1. Determining all the zeros of a function

Determine the zero's

f(x) = kx^3 - 8x -x +3k + 1 k=3 and has a zero when x = 2

3x^3 - 8x^2 - x + 3(3) + 1

= 3x^3 - 8x^2 - x +10 <<<<< don't know what to do after this step

2. Originally Posted by Devi09
...
It's hard to follow what you did: what happened to k?

3. Well you had to first find the value of k which is 3 after you solve for it given one of the zeros which was 2

4. You probably have to factor 3x^3 - 8x^2 - x +10 to get the zeros. But Im stuck at that part

5. Originally Posted by Devi09
You probably have to factor 3x^3 - 8x^2 - x +10 to get the zeros. But Im stuck at that part
You know that x=2 is a root, so (x-2) is a factor. So divide 3x^3 - 8x^2 - x +10 by (x-2) to get the quadratic which will give you the two remaining roots.

CB

6. Hello, Devi09!

$\text{Determine the zeros:}$

. . $
f(x) \:=\: kx^3 - 8x^2 -x +3k + 1,\;k=3$

Why do they do that? . . . Can't they plug in the 3?

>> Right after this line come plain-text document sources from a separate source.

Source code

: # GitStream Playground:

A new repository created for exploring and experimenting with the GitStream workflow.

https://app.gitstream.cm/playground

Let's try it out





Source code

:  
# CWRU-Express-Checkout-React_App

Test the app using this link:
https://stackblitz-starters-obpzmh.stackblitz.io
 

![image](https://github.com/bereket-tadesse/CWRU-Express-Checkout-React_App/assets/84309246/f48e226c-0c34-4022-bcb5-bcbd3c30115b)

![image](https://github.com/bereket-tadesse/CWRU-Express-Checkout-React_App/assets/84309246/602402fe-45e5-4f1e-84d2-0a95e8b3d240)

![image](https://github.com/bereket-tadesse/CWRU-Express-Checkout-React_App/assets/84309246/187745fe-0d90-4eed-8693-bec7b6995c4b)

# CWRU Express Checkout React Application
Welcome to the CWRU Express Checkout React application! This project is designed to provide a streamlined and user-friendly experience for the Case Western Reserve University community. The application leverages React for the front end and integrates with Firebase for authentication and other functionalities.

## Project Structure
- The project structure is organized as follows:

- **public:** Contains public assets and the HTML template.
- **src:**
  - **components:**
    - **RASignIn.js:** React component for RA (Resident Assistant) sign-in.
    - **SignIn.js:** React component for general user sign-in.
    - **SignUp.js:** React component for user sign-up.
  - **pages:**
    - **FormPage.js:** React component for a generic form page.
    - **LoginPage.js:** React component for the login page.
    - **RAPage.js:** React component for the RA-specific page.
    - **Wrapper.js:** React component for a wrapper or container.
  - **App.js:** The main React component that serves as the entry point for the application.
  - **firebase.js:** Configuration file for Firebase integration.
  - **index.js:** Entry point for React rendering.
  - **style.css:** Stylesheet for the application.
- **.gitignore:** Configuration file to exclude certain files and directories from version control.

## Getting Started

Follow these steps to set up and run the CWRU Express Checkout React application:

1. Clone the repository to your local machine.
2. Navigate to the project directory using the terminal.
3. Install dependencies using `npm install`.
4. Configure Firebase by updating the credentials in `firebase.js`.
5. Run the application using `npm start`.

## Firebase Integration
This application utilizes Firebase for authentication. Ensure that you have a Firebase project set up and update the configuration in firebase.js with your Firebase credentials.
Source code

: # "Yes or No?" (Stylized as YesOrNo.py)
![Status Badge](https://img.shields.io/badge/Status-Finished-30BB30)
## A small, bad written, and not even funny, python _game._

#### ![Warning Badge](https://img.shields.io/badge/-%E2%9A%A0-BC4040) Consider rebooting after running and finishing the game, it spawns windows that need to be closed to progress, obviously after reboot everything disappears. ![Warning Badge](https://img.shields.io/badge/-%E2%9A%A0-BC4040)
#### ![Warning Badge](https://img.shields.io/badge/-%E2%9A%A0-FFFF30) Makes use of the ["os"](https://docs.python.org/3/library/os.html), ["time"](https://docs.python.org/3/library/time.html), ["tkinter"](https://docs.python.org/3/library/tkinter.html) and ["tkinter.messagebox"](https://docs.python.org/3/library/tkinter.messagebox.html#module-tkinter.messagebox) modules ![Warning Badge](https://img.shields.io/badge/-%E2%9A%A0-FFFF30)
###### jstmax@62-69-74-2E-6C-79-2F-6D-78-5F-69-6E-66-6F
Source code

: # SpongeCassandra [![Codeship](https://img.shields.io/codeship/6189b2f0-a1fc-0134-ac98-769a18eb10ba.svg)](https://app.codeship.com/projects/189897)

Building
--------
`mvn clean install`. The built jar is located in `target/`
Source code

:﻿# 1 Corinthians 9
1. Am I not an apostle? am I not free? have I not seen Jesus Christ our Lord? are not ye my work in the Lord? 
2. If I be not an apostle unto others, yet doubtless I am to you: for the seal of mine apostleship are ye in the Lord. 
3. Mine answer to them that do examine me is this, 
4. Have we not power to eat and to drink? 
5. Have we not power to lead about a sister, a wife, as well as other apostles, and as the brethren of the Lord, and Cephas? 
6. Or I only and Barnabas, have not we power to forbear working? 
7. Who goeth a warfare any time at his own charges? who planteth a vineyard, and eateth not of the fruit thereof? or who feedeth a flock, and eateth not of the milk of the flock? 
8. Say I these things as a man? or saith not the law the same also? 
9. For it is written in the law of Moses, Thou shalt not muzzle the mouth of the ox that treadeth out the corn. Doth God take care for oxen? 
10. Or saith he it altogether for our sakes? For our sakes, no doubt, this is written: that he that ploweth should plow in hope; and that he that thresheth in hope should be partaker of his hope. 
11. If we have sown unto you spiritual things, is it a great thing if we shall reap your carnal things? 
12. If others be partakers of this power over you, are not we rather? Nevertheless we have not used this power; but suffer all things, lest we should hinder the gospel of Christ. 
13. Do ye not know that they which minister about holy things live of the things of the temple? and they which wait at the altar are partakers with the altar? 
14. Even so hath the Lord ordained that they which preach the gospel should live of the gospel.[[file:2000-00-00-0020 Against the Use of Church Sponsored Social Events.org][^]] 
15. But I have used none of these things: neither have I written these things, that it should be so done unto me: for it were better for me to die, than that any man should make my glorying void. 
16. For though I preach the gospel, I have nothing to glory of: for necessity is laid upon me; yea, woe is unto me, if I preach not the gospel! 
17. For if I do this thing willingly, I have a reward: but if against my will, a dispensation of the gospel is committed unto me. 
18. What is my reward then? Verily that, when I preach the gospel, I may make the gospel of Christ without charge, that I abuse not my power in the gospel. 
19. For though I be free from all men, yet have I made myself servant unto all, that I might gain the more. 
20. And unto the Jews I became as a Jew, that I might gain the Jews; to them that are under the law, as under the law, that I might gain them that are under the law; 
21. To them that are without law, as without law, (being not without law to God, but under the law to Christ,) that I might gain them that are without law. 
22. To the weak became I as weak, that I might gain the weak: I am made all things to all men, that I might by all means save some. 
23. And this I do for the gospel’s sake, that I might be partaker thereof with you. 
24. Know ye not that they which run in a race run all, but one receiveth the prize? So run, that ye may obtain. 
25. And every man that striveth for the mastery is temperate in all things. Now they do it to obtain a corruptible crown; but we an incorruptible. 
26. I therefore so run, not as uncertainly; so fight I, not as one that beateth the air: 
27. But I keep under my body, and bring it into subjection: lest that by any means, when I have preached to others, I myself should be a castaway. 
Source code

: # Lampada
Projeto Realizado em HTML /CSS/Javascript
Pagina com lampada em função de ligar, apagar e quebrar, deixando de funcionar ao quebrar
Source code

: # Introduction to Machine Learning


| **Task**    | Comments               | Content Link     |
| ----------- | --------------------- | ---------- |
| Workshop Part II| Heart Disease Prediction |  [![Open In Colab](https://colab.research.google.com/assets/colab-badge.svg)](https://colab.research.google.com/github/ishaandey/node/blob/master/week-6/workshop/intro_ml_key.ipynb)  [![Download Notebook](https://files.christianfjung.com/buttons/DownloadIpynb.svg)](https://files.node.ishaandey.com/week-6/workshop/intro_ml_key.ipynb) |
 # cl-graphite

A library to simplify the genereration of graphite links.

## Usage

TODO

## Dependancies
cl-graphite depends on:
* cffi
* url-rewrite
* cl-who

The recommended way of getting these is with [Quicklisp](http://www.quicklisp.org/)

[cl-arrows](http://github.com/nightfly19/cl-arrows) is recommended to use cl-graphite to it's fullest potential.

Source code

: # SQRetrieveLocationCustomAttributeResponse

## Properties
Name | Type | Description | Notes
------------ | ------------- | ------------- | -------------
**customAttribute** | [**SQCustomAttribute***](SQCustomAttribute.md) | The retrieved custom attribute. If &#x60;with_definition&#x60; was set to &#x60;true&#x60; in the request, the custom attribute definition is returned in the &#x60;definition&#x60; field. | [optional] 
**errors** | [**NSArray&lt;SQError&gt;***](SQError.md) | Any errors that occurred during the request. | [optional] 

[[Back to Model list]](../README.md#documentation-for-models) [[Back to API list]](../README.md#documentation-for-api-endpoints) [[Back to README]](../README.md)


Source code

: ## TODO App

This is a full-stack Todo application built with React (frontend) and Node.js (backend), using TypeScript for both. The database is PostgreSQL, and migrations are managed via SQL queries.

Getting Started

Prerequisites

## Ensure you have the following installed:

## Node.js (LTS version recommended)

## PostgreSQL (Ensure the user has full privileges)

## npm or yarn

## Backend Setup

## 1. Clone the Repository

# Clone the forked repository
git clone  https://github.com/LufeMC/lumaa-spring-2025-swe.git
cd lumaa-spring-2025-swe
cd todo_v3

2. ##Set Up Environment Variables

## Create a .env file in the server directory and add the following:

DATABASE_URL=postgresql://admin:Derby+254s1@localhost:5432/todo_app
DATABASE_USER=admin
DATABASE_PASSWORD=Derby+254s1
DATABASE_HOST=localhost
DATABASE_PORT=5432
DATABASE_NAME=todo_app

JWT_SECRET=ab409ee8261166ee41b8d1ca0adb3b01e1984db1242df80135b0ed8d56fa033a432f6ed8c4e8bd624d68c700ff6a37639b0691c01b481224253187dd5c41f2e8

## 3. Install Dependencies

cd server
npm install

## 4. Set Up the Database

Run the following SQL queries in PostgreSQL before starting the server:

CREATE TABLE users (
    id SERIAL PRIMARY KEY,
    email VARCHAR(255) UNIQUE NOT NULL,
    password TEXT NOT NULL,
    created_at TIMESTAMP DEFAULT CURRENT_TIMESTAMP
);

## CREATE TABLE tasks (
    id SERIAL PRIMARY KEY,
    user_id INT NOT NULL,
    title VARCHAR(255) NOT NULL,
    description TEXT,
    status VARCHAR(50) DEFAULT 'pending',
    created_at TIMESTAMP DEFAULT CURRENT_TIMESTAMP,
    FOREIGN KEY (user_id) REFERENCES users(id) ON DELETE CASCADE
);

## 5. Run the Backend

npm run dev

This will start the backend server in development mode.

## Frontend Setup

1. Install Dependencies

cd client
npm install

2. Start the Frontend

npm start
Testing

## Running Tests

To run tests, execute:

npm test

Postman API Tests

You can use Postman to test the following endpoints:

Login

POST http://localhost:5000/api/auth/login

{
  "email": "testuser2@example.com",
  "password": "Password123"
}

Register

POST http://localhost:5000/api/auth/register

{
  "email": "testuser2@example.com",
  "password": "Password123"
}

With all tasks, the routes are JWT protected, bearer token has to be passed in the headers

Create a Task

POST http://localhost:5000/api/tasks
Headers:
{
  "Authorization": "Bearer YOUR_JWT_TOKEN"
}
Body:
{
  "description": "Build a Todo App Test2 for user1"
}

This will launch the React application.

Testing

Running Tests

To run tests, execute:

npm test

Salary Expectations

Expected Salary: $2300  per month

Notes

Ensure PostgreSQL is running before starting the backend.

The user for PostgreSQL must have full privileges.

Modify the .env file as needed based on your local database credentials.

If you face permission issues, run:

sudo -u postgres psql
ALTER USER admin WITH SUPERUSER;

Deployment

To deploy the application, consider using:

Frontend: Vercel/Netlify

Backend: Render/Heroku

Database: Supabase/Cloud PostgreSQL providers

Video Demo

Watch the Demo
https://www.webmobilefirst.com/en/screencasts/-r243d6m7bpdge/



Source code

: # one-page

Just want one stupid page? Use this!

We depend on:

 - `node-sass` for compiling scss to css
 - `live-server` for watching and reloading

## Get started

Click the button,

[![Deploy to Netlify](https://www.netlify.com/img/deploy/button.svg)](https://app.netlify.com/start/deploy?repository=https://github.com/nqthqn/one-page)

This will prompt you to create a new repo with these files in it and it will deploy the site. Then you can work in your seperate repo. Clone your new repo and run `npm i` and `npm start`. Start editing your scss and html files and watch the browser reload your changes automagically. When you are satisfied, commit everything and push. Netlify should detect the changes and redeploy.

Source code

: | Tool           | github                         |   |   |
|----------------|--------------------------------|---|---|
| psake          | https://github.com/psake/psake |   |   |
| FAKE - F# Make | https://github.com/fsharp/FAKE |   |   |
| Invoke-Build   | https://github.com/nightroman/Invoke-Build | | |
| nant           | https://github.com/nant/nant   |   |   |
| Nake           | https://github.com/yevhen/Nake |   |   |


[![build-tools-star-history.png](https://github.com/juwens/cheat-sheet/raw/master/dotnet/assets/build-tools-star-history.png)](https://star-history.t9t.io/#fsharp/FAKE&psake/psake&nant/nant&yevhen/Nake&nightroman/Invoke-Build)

. . $\text{and has a zero when }x = 2.$

So we have: . $f(x) \:=\:3x^3 - 8x^2 - x + 10$

Since $f(2) = 0$, then $(x\!-\!2)$ is a factor of $\,f(x).$

We find that: . $f(x) \;=\;(x-2)(3x^2-2x-5) \;=\;(x-2)(x+1)(3x-5)$

Therefore, the zeros are: . $x\:=\:2,\,\text{-}1,\,\frac{5}{3}$

Edit: Too slow . . . again.